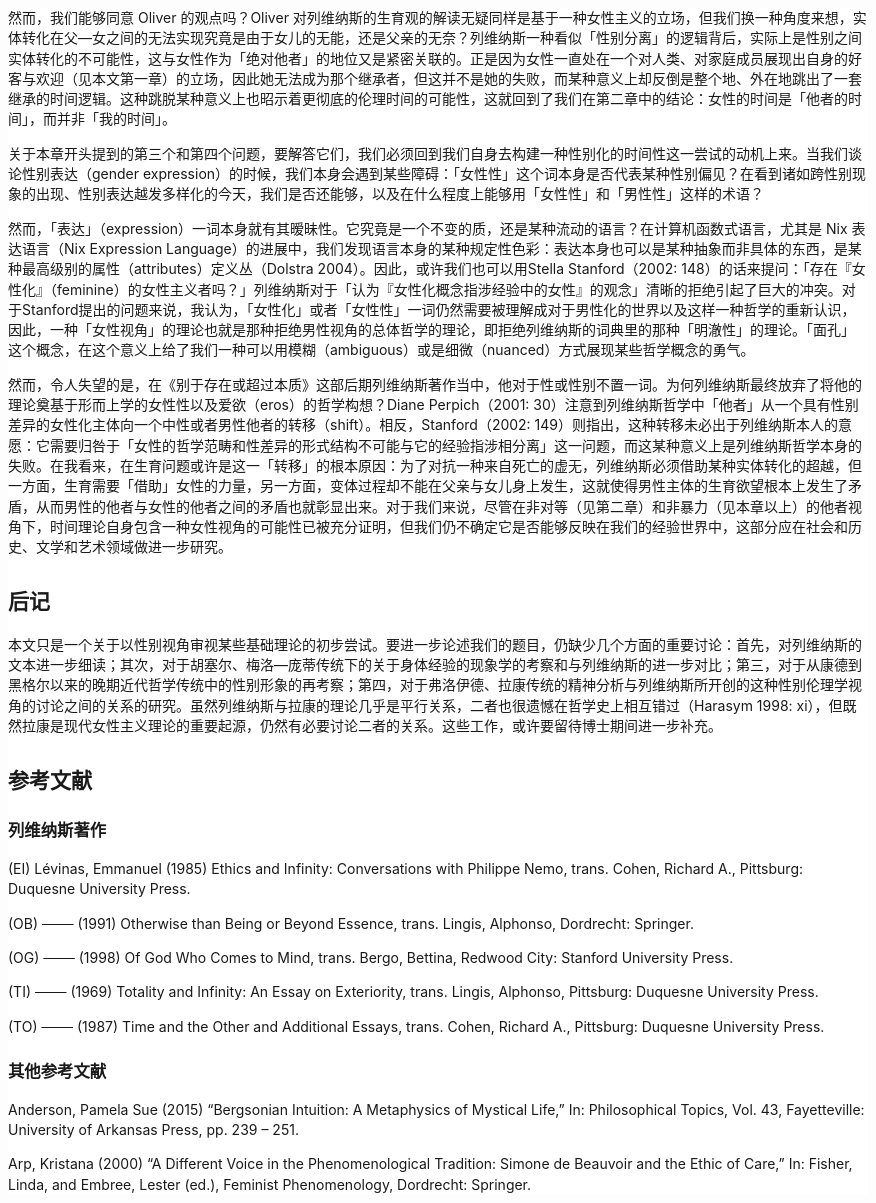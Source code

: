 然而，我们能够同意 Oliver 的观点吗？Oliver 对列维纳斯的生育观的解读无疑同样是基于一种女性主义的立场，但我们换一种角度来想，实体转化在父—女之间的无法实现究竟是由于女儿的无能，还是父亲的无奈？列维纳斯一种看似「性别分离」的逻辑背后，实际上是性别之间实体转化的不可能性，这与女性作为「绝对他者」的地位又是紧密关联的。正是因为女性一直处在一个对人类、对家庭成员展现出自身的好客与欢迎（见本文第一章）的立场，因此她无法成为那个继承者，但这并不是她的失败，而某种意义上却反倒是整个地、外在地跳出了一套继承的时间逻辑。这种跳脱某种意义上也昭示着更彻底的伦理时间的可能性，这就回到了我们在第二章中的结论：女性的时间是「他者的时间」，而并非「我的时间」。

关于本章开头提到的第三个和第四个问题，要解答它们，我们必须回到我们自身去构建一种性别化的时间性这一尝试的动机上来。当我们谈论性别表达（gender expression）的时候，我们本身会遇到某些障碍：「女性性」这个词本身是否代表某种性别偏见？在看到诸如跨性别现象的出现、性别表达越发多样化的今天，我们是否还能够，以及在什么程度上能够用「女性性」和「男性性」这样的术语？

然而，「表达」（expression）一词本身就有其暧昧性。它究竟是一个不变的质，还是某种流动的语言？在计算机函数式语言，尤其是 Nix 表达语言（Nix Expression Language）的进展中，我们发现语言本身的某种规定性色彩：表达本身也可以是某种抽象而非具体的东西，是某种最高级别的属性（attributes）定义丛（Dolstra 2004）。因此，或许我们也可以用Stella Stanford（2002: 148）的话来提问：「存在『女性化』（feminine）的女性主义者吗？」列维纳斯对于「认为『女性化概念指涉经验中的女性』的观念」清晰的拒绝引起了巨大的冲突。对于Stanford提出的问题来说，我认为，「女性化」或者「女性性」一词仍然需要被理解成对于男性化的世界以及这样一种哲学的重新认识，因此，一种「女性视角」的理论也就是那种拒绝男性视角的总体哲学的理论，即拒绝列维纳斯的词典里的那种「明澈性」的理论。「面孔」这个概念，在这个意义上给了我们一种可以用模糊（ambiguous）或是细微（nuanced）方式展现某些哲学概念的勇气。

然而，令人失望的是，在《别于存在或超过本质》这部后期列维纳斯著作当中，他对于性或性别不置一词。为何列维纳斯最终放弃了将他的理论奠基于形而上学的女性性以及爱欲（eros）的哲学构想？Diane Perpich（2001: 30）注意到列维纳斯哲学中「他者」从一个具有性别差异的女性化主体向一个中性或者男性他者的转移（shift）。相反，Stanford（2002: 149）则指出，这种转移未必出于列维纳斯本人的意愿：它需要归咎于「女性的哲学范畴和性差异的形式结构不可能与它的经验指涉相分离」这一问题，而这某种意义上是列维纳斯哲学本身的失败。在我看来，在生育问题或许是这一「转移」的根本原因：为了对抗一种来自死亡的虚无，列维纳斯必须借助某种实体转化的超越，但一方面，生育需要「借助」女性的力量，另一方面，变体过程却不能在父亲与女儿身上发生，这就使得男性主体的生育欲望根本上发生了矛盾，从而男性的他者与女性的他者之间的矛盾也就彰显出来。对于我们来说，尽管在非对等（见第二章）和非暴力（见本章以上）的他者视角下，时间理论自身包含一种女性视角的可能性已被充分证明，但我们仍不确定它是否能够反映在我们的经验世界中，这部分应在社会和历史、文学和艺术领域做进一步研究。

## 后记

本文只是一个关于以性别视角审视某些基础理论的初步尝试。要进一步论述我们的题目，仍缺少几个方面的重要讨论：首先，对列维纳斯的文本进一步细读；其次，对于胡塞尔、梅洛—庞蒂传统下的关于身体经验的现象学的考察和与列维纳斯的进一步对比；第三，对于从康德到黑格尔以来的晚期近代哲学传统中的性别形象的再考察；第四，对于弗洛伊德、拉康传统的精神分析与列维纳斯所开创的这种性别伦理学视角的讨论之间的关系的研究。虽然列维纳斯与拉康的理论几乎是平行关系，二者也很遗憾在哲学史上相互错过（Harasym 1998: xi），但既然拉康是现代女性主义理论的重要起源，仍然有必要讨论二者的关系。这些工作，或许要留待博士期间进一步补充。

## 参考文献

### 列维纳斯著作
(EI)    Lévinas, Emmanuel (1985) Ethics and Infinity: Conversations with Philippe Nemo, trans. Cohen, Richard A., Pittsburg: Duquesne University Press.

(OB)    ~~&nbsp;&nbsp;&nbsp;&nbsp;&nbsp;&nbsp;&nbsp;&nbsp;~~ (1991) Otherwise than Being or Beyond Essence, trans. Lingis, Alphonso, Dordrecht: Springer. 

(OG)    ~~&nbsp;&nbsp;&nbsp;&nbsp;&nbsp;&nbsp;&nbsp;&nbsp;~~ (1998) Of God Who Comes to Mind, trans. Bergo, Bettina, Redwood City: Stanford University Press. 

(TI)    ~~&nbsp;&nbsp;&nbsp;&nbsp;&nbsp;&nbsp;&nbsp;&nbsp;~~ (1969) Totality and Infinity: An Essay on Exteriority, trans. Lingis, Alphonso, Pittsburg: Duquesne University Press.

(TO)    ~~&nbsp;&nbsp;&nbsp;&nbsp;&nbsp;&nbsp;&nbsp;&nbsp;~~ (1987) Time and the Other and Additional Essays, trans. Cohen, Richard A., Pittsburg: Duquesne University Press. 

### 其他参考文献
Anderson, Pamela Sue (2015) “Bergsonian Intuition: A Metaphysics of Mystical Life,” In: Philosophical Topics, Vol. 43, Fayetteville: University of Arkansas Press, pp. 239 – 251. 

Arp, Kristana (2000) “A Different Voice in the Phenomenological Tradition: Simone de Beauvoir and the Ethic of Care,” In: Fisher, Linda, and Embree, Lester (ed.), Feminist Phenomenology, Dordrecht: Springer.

--

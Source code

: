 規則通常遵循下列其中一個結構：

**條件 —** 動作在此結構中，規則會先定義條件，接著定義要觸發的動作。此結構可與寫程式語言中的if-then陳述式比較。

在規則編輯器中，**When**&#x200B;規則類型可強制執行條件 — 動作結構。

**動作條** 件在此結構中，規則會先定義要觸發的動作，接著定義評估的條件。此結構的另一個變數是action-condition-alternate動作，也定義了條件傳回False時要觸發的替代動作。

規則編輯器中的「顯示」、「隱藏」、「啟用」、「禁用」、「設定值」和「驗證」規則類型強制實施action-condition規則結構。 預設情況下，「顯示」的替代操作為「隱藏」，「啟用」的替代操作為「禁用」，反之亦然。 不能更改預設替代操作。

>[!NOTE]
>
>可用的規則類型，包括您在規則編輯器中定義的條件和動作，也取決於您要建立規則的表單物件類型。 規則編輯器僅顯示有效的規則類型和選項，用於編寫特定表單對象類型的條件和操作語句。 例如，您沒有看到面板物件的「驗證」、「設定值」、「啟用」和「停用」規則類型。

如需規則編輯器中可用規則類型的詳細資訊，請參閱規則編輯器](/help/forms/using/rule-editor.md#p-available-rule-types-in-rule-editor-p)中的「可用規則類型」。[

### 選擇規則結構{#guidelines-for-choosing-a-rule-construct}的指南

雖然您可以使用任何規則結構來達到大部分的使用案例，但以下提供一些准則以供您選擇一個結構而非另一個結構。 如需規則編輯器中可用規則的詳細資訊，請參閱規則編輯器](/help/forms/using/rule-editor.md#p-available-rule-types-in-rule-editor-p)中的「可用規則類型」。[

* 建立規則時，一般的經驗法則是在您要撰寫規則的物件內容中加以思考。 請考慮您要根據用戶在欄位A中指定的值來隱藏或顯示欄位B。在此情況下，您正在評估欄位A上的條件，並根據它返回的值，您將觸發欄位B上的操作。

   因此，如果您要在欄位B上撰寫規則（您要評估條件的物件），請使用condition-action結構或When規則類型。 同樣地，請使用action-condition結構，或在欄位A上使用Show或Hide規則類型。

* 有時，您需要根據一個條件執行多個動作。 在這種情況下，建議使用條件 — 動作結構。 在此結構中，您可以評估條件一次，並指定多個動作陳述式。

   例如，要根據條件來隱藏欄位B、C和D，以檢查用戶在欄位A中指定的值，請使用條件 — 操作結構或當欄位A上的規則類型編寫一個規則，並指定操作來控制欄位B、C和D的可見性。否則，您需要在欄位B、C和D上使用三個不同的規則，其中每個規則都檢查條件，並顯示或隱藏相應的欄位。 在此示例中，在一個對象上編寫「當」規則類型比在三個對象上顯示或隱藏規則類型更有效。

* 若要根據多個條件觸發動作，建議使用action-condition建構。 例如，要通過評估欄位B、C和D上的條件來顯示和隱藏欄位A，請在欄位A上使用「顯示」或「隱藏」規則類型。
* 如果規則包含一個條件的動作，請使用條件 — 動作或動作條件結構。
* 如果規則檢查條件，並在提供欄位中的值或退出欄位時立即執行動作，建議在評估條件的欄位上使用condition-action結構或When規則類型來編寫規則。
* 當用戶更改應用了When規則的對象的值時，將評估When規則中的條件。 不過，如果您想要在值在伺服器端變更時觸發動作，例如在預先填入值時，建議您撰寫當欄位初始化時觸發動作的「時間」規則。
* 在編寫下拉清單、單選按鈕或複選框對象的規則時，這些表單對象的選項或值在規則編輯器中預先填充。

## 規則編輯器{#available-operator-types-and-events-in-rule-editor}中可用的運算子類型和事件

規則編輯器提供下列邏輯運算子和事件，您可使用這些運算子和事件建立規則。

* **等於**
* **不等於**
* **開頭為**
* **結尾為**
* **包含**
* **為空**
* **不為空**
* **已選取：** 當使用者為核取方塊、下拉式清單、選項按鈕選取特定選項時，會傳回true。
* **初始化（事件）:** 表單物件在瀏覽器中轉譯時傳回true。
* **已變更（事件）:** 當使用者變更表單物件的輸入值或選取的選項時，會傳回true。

## WHAT TO PRODUCE
From the entries, copy out each line containing the word "Richard".

## EXPECTED OUTPUT
(EI)    Lévinas, Emmanuel (1985) Ethics and Infinity: Conversations with Philippe Nemo, trans. Cohen, Richard A., Pittsburg: Duquesne University Press.
(TO)    ~~&nbsp;&nbsp;&nbsp;&nbsp;&nbsp;&nbsp;&nbsp;&nbsp;~~ (1987) Time and the Other and Additional Essays, trans. Cohen, Richard A., Pittsburg: Duquesne University Press. 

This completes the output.